■ What the task requires
Check each line of the entries for the string "index". Report only how many lines have it.

Stored data entries:

-=-=-=-=-

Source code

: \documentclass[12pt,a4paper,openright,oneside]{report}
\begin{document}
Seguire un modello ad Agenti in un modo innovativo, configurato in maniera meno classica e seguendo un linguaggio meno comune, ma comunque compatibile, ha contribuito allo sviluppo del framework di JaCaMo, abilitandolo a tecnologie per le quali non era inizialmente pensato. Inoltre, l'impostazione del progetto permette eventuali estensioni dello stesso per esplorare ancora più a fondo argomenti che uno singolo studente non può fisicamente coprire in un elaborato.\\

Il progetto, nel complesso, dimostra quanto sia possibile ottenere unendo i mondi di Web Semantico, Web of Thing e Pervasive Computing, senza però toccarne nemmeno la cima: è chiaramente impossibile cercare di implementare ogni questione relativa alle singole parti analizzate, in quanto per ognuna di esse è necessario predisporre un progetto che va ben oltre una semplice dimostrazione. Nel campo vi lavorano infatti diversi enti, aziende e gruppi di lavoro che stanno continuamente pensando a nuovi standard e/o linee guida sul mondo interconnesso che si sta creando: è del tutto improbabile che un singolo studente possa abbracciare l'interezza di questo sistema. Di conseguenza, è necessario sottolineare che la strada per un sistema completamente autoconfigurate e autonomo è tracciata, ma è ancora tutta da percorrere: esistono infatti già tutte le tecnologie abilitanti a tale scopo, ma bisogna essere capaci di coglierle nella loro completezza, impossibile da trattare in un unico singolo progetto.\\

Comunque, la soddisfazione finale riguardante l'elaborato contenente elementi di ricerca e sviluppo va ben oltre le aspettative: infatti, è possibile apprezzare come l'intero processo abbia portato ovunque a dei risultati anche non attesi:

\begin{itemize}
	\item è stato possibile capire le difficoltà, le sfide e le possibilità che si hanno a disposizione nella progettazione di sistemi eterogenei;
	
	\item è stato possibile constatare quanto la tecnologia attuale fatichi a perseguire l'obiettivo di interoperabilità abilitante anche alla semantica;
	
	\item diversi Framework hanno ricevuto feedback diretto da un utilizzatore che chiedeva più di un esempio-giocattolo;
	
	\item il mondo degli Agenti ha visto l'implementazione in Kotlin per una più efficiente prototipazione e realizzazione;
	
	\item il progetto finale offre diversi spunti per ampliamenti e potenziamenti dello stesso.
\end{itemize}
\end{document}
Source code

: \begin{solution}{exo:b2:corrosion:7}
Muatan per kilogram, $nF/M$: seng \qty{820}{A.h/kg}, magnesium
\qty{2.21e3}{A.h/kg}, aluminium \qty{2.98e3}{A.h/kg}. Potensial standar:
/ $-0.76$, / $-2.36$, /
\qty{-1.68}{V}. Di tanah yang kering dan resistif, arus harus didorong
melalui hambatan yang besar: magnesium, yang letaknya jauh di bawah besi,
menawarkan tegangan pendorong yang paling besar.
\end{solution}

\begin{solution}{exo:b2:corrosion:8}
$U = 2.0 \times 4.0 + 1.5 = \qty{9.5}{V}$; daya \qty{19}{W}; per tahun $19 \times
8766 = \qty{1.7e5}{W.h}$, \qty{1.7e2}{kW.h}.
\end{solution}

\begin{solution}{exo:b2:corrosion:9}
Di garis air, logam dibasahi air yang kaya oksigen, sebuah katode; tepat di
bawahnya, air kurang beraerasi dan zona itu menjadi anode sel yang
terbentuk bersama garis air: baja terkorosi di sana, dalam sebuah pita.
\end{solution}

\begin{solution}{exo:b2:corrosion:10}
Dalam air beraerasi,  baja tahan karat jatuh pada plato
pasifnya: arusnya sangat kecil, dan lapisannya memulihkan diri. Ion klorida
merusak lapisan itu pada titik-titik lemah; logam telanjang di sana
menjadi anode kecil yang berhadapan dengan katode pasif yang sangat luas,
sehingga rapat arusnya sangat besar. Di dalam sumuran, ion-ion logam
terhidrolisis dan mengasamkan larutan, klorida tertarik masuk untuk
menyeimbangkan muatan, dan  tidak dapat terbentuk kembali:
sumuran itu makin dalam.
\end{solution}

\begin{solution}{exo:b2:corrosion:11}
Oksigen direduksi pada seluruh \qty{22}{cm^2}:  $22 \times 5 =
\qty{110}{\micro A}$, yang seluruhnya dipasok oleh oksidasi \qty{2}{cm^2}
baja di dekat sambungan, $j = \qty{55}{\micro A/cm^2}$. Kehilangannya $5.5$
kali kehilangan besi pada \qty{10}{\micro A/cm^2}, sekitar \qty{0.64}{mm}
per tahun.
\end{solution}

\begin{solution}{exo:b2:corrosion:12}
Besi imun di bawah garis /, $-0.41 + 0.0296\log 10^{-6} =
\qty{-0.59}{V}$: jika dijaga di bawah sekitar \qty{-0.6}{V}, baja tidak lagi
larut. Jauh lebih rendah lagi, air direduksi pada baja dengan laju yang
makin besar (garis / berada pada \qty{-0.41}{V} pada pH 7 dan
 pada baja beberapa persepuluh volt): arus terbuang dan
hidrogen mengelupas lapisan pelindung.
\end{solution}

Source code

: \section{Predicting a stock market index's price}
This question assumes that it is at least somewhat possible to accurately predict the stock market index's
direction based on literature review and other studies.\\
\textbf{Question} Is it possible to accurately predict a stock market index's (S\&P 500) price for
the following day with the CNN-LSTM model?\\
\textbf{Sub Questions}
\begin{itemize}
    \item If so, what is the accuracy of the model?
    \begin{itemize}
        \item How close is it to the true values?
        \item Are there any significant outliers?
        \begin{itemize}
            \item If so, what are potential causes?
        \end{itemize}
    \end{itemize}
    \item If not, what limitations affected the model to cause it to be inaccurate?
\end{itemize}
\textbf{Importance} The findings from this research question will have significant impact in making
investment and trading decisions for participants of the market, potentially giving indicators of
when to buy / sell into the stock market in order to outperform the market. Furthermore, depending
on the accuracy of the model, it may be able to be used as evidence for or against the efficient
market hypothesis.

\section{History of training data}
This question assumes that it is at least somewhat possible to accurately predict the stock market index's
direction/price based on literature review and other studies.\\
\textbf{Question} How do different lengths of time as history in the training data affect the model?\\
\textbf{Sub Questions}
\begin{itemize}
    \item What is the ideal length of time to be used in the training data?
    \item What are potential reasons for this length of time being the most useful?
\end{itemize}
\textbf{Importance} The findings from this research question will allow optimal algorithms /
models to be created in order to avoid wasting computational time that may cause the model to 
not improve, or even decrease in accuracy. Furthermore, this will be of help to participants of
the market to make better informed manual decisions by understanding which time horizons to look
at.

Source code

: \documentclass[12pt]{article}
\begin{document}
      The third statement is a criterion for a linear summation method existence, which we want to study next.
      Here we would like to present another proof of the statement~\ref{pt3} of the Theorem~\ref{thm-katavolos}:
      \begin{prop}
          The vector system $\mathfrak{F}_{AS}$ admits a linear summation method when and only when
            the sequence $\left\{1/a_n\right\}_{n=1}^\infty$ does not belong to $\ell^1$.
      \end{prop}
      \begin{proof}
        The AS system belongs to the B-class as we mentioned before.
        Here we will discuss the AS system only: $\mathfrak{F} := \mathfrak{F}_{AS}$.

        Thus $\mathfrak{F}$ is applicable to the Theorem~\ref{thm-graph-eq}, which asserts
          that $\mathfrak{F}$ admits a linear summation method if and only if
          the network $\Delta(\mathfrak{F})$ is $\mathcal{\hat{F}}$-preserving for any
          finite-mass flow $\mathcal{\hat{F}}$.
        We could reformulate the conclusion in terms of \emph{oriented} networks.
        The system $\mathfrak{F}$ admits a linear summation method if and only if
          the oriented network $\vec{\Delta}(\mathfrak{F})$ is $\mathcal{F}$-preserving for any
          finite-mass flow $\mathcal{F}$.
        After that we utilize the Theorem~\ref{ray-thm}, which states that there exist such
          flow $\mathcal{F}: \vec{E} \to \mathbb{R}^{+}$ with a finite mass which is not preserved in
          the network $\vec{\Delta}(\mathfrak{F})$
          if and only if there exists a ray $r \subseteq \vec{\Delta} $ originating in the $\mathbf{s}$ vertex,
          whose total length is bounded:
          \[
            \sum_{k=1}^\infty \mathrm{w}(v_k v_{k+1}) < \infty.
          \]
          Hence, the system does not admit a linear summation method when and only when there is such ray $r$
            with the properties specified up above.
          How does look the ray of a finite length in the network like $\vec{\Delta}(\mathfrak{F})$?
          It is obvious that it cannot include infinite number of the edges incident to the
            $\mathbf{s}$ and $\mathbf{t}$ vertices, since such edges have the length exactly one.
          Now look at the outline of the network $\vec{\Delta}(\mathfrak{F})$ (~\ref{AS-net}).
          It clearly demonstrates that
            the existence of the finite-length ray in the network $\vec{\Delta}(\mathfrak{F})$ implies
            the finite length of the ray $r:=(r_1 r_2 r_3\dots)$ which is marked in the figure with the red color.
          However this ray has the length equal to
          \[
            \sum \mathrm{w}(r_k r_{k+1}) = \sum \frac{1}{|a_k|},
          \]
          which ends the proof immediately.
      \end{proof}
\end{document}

-=-=-=-=-

■ Expected answer
4